I can't remember what happened.
There must be something wrong with me.
I cannot recall how I got through the fire.
How did I get away?
I am drawing a blank, a blank in my mind.
I was frozen in horror, petrified against the wall of fire and water...
I closed my eyes, expecting the end.
I am running. Why am I running? A wall of water is chasing me, rumbling right behind.
My breath ends, I stutter, I slow down my pace.
This can't be real, I tell myself. I must be dreaming.
The Neural Broadcast must be messing with my head, clipping, chipping away my memories.
The Neural G-Goggles are clearly malfunctioning as well.
My vision is getting fuzzy, pixelated, low res.

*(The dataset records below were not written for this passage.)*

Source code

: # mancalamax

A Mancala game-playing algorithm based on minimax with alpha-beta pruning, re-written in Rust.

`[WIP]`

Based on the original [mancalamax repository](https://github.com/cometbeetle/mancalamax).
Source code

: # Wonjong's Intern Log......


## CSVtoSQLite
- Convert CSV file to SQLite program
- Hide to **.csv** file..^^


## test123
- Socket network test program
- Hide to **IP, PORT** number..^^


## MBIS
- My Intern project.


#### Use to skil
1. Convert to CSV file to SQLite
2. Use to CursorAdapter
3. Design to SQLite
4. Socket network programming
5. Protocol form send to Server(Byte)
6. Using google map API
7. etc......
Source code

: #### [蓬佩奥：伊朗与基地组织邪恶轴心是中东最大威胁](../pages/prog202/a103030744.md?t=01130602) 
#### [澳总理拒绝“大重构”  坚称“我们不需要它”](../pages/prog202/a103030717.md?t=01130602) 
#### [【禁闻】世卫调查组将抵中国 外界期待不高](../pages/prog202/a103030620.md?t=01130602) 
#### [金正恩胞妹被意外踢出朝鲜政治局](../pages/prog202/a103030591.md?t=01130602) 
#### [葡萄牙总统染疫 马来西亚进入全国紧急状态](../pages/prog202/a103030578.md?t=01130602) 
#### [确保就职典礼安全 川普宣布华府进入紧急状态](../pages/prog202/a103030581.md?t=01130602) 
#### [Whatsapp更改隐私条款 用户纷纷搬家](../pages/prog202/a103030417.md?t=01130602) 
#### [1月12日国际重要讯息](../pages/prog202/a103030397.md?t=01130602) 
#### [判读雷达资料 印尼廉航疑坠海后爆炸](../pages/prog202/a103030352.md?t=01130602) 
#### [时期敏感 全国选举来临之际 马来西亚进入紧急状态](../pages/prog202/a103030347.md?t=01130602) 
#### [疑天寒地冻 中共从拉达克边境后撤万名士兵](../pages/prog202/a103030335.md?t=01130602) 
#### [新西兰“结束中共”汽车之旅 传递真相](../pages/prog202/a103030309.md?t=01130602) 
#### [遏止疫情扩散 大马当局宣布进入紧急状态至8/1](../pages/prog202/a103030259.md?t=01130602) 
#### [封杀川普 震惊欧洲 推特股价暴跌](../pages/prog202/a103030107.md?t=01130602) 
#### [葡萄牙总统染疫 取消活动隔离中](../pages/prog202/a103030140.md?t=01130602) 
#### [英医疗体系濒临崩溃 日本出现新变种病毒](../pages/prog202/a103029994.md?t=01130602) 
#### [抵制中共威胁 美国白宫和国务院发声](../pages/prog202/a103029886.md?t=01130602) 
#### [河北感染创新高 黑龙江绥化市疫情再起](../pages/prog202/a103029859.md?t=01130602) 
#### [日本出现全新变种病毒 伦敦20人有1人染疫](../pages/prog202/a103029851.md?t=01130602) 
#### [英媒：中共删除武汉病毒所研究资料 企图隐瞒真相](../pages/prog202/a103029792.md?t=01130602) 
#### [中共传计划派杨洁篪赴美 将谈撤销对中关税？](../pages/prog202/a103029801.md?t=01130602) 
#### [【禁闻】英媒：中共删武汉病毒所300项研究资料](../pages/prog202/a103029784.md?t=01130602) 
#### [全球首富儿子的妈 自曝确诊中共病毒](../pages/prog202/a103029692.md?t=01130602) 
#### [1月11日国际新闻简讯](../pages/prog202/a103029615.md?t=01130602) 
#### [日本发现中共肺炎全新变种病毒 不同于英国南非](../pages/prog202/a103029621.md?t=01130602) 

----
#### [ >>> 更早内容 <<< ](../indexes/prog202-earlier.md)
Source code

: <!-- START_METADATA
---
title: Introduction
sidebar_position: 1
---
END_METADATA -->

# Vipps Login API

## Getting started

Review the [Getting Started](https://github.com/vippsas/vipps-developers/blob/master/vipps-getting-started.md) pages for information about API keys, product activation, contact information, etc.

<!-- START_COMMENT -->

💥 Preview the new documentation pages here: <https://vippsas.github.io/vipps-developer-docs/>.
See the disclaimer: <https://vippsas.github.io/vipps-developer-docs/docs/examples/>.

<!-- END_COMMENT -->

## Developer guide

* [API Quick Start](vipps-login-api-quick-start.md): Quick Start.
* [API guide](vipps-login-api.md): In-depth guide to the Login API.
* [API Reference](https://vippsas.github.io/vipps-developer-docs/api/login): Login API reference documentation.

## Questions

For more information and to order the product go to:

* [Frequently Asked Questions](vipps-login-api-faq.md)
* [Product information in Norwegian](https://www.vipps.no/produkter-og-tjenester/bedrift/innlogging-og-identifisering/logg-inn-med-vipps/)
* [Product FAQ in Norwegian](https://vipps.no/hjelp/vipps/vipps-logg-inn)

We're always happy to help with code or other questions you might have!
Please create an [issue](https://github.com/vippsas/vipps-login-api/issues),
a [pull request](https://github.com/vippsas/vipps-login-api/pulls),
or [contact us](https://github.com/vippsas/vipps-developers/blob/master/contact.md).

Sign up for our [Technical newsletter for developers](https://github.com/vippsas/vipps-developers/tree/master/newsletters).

The rendering distance of the view through the nano-crystals embedded in my goggles is giving me problems, switching between gritty realism and cartoony filters as if it's trying to mess with me on purpose.
I'd tear them off if I wasn't so deathly afraid that my eyes will melt out of my skull the instant I do so. Last time I tried to take off the G-Goggles my eyes begun to itch and burn. Blasted poisoned air.
The water smashed into me.
I am grabbing for anything to hold onto. Anything at all.
Water is flooding my mask, seeping in between the seams, rushing down my throat. I helplessly flap my arms, my jacket getting wet and heavy, dragging me down under.
Surprisingly, I do not drown.
An old, hollow advert shaped like a pink doughnut covered in plastic sprinkles with the words "DONUTS AND MOAR" saves my life as my arms automatically wrap around it. It carries me to the surface, like a gigantic life-preserver.
As I am holding onto the plastic doughnut, floating nowhere in particular, amidst the ruins of a flooded city I wonder where Captain is right now.
Would Captain rather walk on water, swim through earth or simply sit on air to avoid such a nasty situation? Everything is possible when you are immune to the disease of bad luck. The doughnut creaks.
I dwell on how ridiculous/realistic it would be to harness Captain's blood into a vaccine to cure the world of the apocalypse. If only I had been fast enough. If only I knew the future. If only I could turn back time.